The remaining parts of the book are more loosely connected and either provide a reference guide to the compiler and libraries, or develop case studies that the reader can choose depending on their interest. Of course, some of those case studies come with prerequisites, e.g., you must have read about effects before tackling the case study on parsers and formatters.
Part 1: Basic Functional Programming and Proofs
The first part of this book provides a basic introduction to programming with pure total functions, refinement types, and SMT-based proofs, and how to compile and execute your first F* program. This part of the book revises a previous online tutorial on F* and is targeted at an audience familiar with programming, though with no background in formal proofs. Even if you are familiar with program proofs and dependent types, it will be useful to quickly go through this part, since some elements are quite specific to F*.

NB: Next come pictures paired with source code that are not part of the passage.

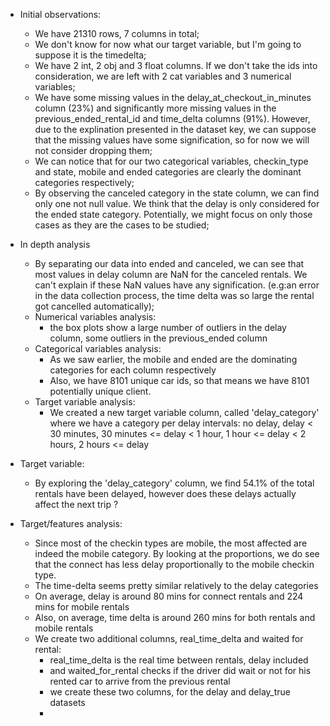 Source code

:- Initial observations:
    - We have 21310 rows, 7 columns in total;
    - We don't know for now what our target variable, but I'm going to suppose it is the timedelta;
    - We have 2 int, 2 obj and 3 float columns. If we don't take the ids into consideration, we are left with 2 cat variables and 3 numerical variables;
    - We have some missing values in the delay_at_checkout_in_minutes column (23%) and significantly more missing values in the previous_ended_rental_id and time_delta columns (91%). However, due to the explination presented in the dataset key, we can suppose that the missing values have some signification, so for now we will not consider dropping them;
    - We can notice that for our two categorical variables, checkin_type and state, mobile and ended categories are clearly the dominant categories respectively;
    - By observing the canceled category in the state column, we can find only one not null value. We think that the delay is only considered for the ended state category. Potentially, we might focus on only those cases as they are the cases to be studied;

- In depth analysis
    - By separating our data into ended and canceled, we can see that most values in delay column are NaN for the canceled rentals. We can't explain if these NaN values have any signification. (e.g:an error in the data collection process, the time delta was so large the rental got cancelled automatically);
    - Numerical variables analysis:
        - the box plots show a large number of outliers in the delay column, some outliers in the previous_ended column
    - Categorical variables analysis:
        - As we saw earlier, the mobile and ended are the dominating categories for each column respectively
        - Also, we have 8101 unique car ids, so that means we have 8101 potentially unique client.
    - Target variable analysis:
        - We created a new target variable column, called 'delay_category' where we have a category per delay intervals: no delay, delay < 30 minutes, 30 minutes <= delay < 1 hour, 1 hour <= delay < 2 hours, 2 hours <= delay


- Target variable:
    - By exploring the 'delay_category' column, we find 54.1% of the total rentals have been delayed, however does these delays actually affect the next trip ? 

- Target/features analysis:
    - Since most of the checkin types are mobile, the most affected are indeed the mobile category. By looking at the proportions, we do see that the connect has less delay proportionally to the mobile checkin type.
    - The time-delta seems pretty similar relatively to the delay categories
    - On average, delay is around 80 mins for connect rentals and 224 mins for mobile rentals
    - Also, on average, time delta is around 260 mins for both rentals and mobile rentals
    - We create two additional columns, real_time_delta and waited for rental:
        - real_time_delta is the real time between rentals, delay included
        - and waited_for_rental checks if the driver did wait or not for his rented car to arrive from the previous rental
        - we create these two columns, for the delay and delay_true datasets
        -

Part 2: Inductive Types for Data, Proofs, and Computations
We turn next to inductive type definitions, the main mechanism by which a user can define new data types. F*’s indexed inductive types allow one to capture useful properties of data structures, and dependently types functions over these indexed types can be proven to respect several kinds of invariants. Beyond their use for data structures, inductive data types are used at the core of F*’s logic to model fundamental notions like equality and termination proofs, and can also be used to model and embed other programming paradigms within F*.
Part 3: Modularity with Interfaces and Typeclasses
We discuss two main abstraction techniques, useful in structuring larger developments: interfaces and typeclasses. Interfaces are a simple information hiding mechanism built in to F*’s module system. Typeclasses are suitable for more advanced developments, providing more flexible abstraction patterns coupled with custom type inference.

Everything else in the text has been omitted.